In the 2008 general election, only about 57% of the country’s voting age population actually voted. In Georgia, even fewer citizens — 54.7% of the “VAP” — felt it sufficiently important to actually cast a ballot. Although Georgia’s voting percentage was better than Hawaii’s or Texas’ (45.1% and 45.6%, respectively), it’s still nothing to write home about. Undaunted by the already low turnout, however, recently several municipalities in Georgia have decided to employ a decade-old state law that will almost certainly diminish voter interest and turnout even further.
In 1998, the Georgia General Assembly passed legislation that permitted local governments to actually cancel elections. This extraordinary power can be exercised if all candidates on a ballot in any particular voting precinct are unopposed. This year, several governments in the Atlanta metropolitan area have opted to use this power and are then beating their chests and declaring to their constituents how fiscally conservative they are.
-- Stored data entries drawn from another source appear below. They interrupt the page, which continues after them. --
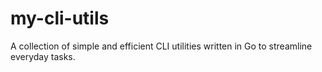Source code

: # my-cli-utils
A collection of simple and efficient CLI utilities written in Go to streamline everyday tasks.
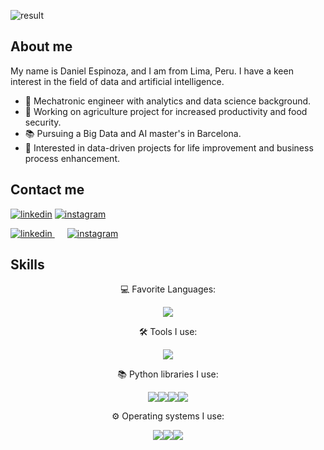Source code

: ![result](https://github.com/despinoza119/despinoza119/assets/71891546/92767788-fe6b-4c5b-b2b8-9508a9b0ae3a)

## About me
My name is Daniel Espinoza, and I am from Lima, Peru. I have a keen interest in the field of data and artificial intelligence.

- 🤖 Mechatronic engineer with analytics and data science background.
- 🔭 Working on agriculture project for increased productivity and food security.
- 📚 Pursuing a Big Data and AI master's in Barcelona.
- 👯 Interested in data-driven projects for life improvement and business process enhancement.

## Contact me

[![linkedin](https://skillicons.dev/icons?i=linkedin)](https://www.linkedin.com/in/despinozam/)
[![instagram](https://skillicons.dev/icons?i=instagram)](https://www.instagram.com/danielx119/)

<a href="https://www.linkedin.com/in/despinozam/" style="margin-right: 20px;">
    <img src="https://skillicons.dev/icons?i=linkedin" alt="linkedin">
</a>

<a href="https://www.instagram.com/danielx119/">
    <img src="https://skillicons.dev/icons?i=instagram" alt="instagram">
</a>


## Skills

<p align="center">
 💻 Favorite Languages:
</p>
     
<p align="center">
  <a href="https://skillicons.dev">
    <img src="https://skillicons.dev/icons?i=py,c,mysql" />
  </a>
</p>


<p align="center">
 🛠️ Tools I use:
</p>

<p align="center">
  <a href="https://skillicons.dev">
    <img src="https://skillicons.dev/icons?i=git,mysql,docker,azure,postman,vscode" />
  </a>
</p>

<p align="center">
📚 Python libraries I use:
</p>

<p align="center">
<img src="https://img.shields.io/badge/pandas-%23150458.svg?style=for-the-badge&logo=pandas&logoColor=white"><img src="https://img.shields.io/badge/numpy-%23013243.svg?style=for-the-badge&logo=numpy&logoColor=white"><img src="https://img.shields.io/badge/Matplotlib-%23ffffff.svg?style=for-the-badge&logo=Matplotlib&logoColor=black"><img src="https://img.shields.io/badge/scikit--learn-%23F7931E.svg?style=for-the-badge&logo=scikit-learn&logoColor=white">
</p>

<p align="center">
⚙️ Operating systems I use:
</p>

<p align="center">
<img src="https://img.shields.io/badge/Windows-0078D6?style=for-the-badge&logo=windows&logoColor=white"><img src="https://img.shields.io/badge/mac%20os-000000?style=for-the-badge&logo=macos&logoColor=F0F0F0"><img src="https://img.shields.io/badge/Ubuntu-E95420?style=for-the-badge&logo=ubuntu&logoColor=white">
</p>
While this may on the surface appear to be a reasonable way for a local government to save a little money by not holding an election and therefore not paying for printing of ballots, hiring poll watchers, and counting of ballots, it’s actually a pretty dim-bulb idea.
Although I am not a fan of expansive government, and I take just about every opportunity available to rail against the growth of government power and expenditures, there are in fact some things that governments needs to do and which are in fact essential to the functioning of our representative democracy. Holding elections is one of these necessary functions. If it costs a few dollars to provide an opportunity for citizens to go to the polls every other year — or every year for that matter – to be able to voice their opinions through balloting on the quality and direction of government, well, then it costs a few dollars to do that. If government is spending too much money and has to make some cuts, there are any number of other things in which governments engage that are far less justifiable than printing ballots and counting votes.
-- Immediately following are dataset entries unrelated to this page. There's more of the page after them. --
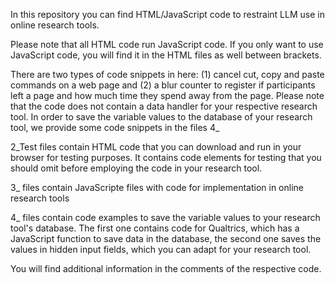 In this repository you can find HTML/JavaScript code to restraint LLM use in online research tools.

Please note that all HTML code run JavaScript code. If you only want to use JavaScript code, you will find it in the HTML files as well between <script> </script> brackets.

There are two types of code snippets in here: (1) cancel cut, copy and paste commands on a web page and (2) a blur counter to register if participants left a page and how much time they spend away from the page. Please note that the code does not contain a data handler for your respective research tool. In order to save the variable values to the database of your research tool, we provide some code snippets in the files 4_

 2_Test files contain HTML code that you can download and run in your browser for testing purposes. It contains code elements for testing that you should omit before employing the code in your research tool.

 3_ files contain JavaScripte files with code for implementation in online research tools

 4_ files contain code examples to save the variable values to your research tool's database. The first one contains code for Qualtrics, which has a JavaScript function to save data in the database, the second one saves the values in hidden input fields, which you can adapt for your research tool.

You will find additional information in the comments of the respective code.
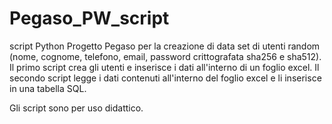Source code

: # Pegaso_PW_script
script Python Progetto Pegaso per la creazione di data set di utenti random (nome, cognome, telefono, email, password crittografata sha256 e sha512).
Il primo script crea gli utenti e inserisce i dati all'interno di un foglio excel.
Il secondo script legge i dati contenuti all'interno del foglio excel e li inserisce in una tabella SQL.

Gli script sono per uso didattico.
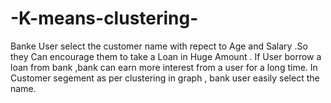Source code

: # -K-means-clustering-

Banke User select the customer name with repect to Age and Salary .So they Can encourage them to take a Loan in Huge Amount .
If User borrow a loan from bank ,bank can earn more interest from a user for a long time.
In Customer segement as per clustering in graph , bank user easily select the name.
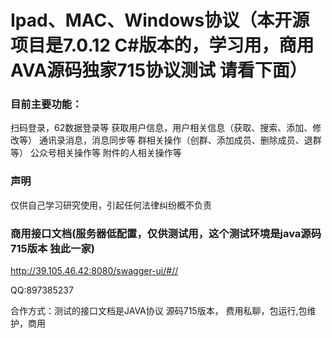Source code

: # Ipad、MAC、Windows协议（本开源项目是7.0.12 C#版本的，学习用，商用AVA源码独家715协议测试 请看下面）


### 目前主要功能：
扫码登录，62数据登录等
获取用户信息，用户相关信息（获取、搜索、添加、修改等）
通讯录消息，消息同步等
群相关操作（创群、添加成员、删除成员、退群等）
公众号相关操作等
附件的人相关操作等

### 声明
仅供自己学习研究使用，引起任何法律纠纷概不负责

### 商用接口文档(服务器低配置，仅供测试用，这个测试环境是java源码715版本 独此一家)
<a href="http://39.105.46.42:8080/swagger-ui/#/" target="_blank">http://39.105.46.42:8080/swagger-ui/#//</a>


QQ:897385237

合作方式：测试的接口文档是JAVA协议 源码715版本，  费用私聊，包运行,包维护，商用




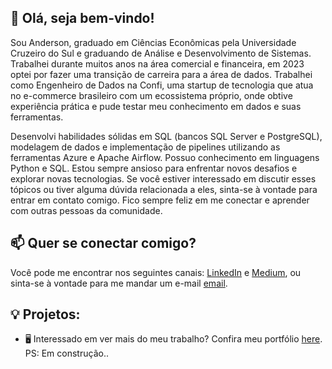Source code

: ## 👋 Olá, seja bem-vindo!


Sou Anderson, graduado em Ciências Econômicas pela Universidade Cruzeiro do Sul e graduando de Análise e Desenvolvimento de Sistemas. 
Trabalhei durante muitos anos na área comercial e financeira, em 2023 optei por fazer uma transição de carreira para a área de dados.
Trabalhei como Engenheiro de Dados na Confi, uma startup de tecnologia que atua no e-commerce brasileiro com um ecossistema próprio, onde
obtive experiência prática e pude testar meu conhecimento em dados e suas ferramentas.

Desenvolvi habilidades sólidas em SQL (bancos SQL Server e PostgreSQL), modelagem de dados e implementação de pipelines utilizando as ferramentas
Azure e Apache Airflow. Possuo conhecimento em linguagens Python e SQL. Estou sempre ansioso para enfrentar novos desafios e explorar novas tecnologias.
Se você estiver interessado em discutir esses tópicos ou tiver alguma dúvida relacionada a eles, sinta-se à vontade para entrar em contato comigo.
Fico sempre feliz em me conectar e aprender com outras pessoas da comunidade.

## 📫 Quer se conectar comigo?

Você pode me encontrar nos seguintes canais: [LinkedIn](https://www.linkedin.com/in/-anderson-souza/) e [Medium](https://medium.com/@andersonsouza92), ou sinta-se à vontade para me mandar um e-mail [email](mailto:andersonsouza_deco@hotmail.com).

## 💡 Projetos:  

- 🖥️ Interessado em ver mais do meu trabalho? Confira meu portfólio [here](https://anderson-souza.carrd.co/). PS: Em construção..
What are the foreseeable consequences of the short-sighted Georgia law allowing local governments to cancel elections? For one thing, if there are no elections, people’s interest in educating themselves about candidates and public policy issues will understandably wane. People will become acclimated to not going to the polls, at a time we ought to be taking steps designed to get them to the polls. We should never lose sight of the fact that citizens have a right to vote, and allowing a government to take that right away, especially just to save a few bucks, will generate distrust and apathy toward the entire process of governing. (It may also generate law suits challenging the cancellation of elections, which will then eat away at all that cash the local governments “save” by cancelling the balloting.)
Moreoever, by empowering local office holders to cancel elections in their own jurisdiction whenever all posts up for election are uncontested, you are providing incentive for those officials to discourage people from running against them. One can just about hear the discussion – “You know, Joe, there’s no way you can beat me, so why bother to run, since if you don’t, we won’t even have to hold an election and we can just save the taxpayers all that money, which we can use for other worthwhile projects. (wink, wink)”
I’m not sure what the official title of this piece of legislation was, but it should have been, “The Vote Suppression and Incumbent Protection Act.” Perhaps next year the members of Georgia’s General Assembly will figure out yet another way to protect incumbents and diminish voter interest even further.